(Data extracted from a collection)
====================

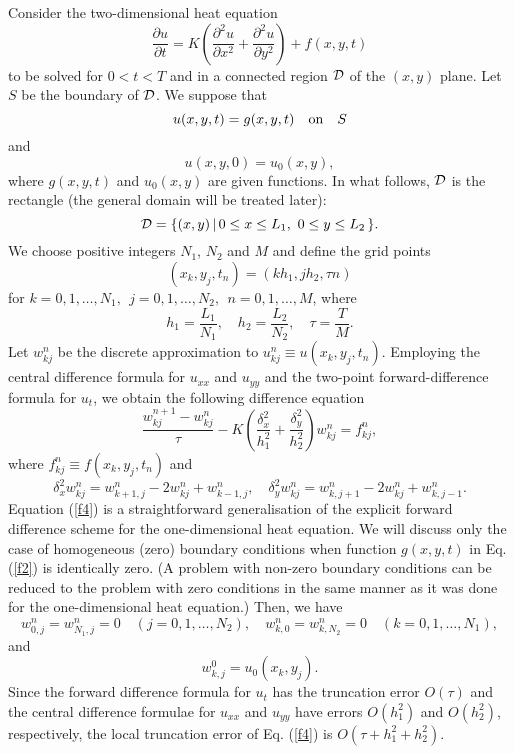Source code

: Consider the two-dimensional heat equation
\begin{equation}
\frac{\partial u}{\partial t}=K\left(\frac{\partial^{2}u}{\partial
x^{2}} +\frac{\partial^{2}u}{\partial y^{2}}\right)+f(x,y,t) \label{f1}
\end{equation}
to be solved for $0 < t < T$ and in a connected region ${\cal D}$ of
the $(x, y)$ plane. Let $S$ be the boundary of ${\cal D}$. We
suppose that
\begin{equation}
u(x, y, t) = g(x, y, t) \quad {\rm on} \quad S \label{f2}
\end{equation}
and
\begin{equation}
u(x, y, 0) = u_{0}(x, y), \label{f3}
\end{equation}
where $g(x, y, t)$ and $ u_{0}(x, y)$ are given functions.
In what follows, ${\cal D}$ is the rectangle (the general domain
will be treated later):
\[
{\cal D}=\{(x,y) \, \vert \, 0\leq x\leq L_{1}, \ 0\leq y\leq L_{2}  \, \}.
\]
We choose positive integers $N_{1}$, $N_{2}$ and
$M$ and define the grid points
\[
(x_{k},y_{j},t_{n})=(kh_{1},jh_{2}, \tau n)
\]
for $k=0,1,\dots, N_{1}, \ \ j=0,1,\dots, N_{2}, \ \ n=0,1,\dots, M$,
where
\[
h_{1}=\frac{L_{1}}{N_{1}}, \quad h_{2}=\frac{L_{2}}{N_{2}}, \quad
\tau=\frac{T}{M}.
\]
Let $w_{kj}^{n}$ be the discrete approximation to
$u_{kj}^n\equiv u(x_{k},y_{j},t_{n})$. Employing the central
difference formula for $u_{xx}$ and $u_{yy}$
and the two-point forward-difference formula for $u_t$, we
obtain the following difference equation
\begin{equation}
\frac{w_{kj}^{n+1}-w_{kj}^{n}}{\tau} -K\left(\frac{\delta_{x}^2}{h_{1}^2}
+\frac{\delta_{y}^2}{h_{2}^2}\right)w_{kj}^{n}=f_{kj}^n, \label{f4}
\end{equation}
where $f_{kj}^n\equiv f(x_{k},y_{j},t_{n})$ and
\[
\delta_{x}^2w_{kj}^{n}=w_{k+1,j}^{n}-2w_{kj}^{n}+w_{k-1,j}^{n}, \quad
\delta_{y}^2w_{kj}^{n}=w_{k,j+1}^{n}-2w_{kj}^{n}+w_{k,j-1}^{n}.
\]
Equation (\ref{f4})
is a straightforward generalisation of the explicit forward difference
scheme for the one-dimensional heat equation. We will discuss only
the case of homogeneous (zero) boundary conditions when function
$g(x,y,t)$ in Eq. (\ref{f2}) is identically zero. (A problem with
non-zero boundary conditions can be reduced to the problem with
zero conditions in the same manner as it was done for the one-dimensional
heat equation.) Then, we have
\begin{equation}
w_{0,j}^{n}=w^{n}_{N_{1},j}=0 \quad
(j=0,1,\dots, N_{2}), \quad
w^{n}_{k,0}=w^{n}_{k,N_{2}}=0 \quad
(k=0,1,\dots, N_{1}), \label{f5}
\end{equation}
and
\begin{equation}
w^{0}_{k,j}=u_{0}(x_{k},y_{j}). \label{f6}
\end{equation}
Since the forward difference formula for $u_t$ has the truncation error
$O(\tau)$ and the central
difference formulae for
$u_{xx}$ and $u_{yy}$ have errors $O(h_{1}^2)$ and $O(h_{2}^2)$, respectively, the
local truncation error of Eq. (\ref{f4}) is $O(\tau+h_{1}^2+h_{2}^2)$.

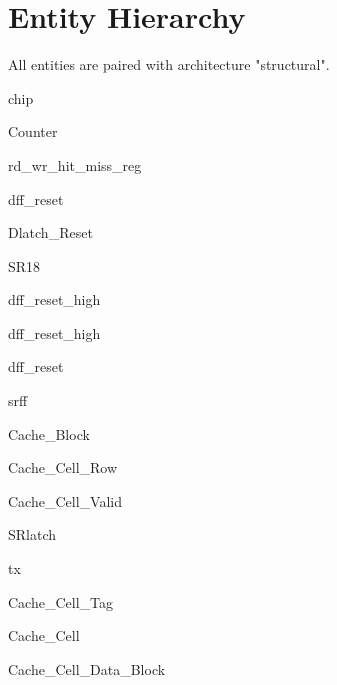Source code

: \documentclass[10pt]{article}
\begin{document}
\section{Entity Hierarchy}
    All entities are paired with architecture "structural".
    \begin{longenum}
    \item chip
        \begin{longenum}
        \item Counter
            \begin{longenum}
            \item rd_wr_hit_miss_reg
                \begin{longenum}
                \item dff_reset
                \item{Dlatch_Reset}
                \end{longenum}
            \item SR18
                \begin{longenum}
                \item dff_reset_high
                \end{longenum}
            \item dff_reset_high
            \item dff_reset
            \item srff
            \end{longenum}
        \item Cache_Block
            \begin{longenum}
            \item Cache_Cell_Row
                \begin{longenum}
                \item Cache_Cell_Valid
                    \begin{longenum}
                    \item SRlatch
                    \item tx
                    \end{longenum}
                \item Cache_Cell_Tag
                    \begin{longenum}    
                    \item Cache_Cell
                    \end{longenum}
                \item Cache_Cell_Data_Block
                    \begin{longenum}

\end{longenum}
\end{longenum}
\end{longenum}
\end{longenum}
\end{longenum}
\end{document}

====================

Those lines above that contain the string "zero" should be returned.

_Output of the exercise_.
the case of homogeneous (zero) boundary conditions when function
$g(x,y,t)$ in Eq. (\ref{f2}) is identically zero. (A problem with
non-zero boundary conditions can be reduced to the problem with
zero conditions in the same manner as it was done for the one-dimensional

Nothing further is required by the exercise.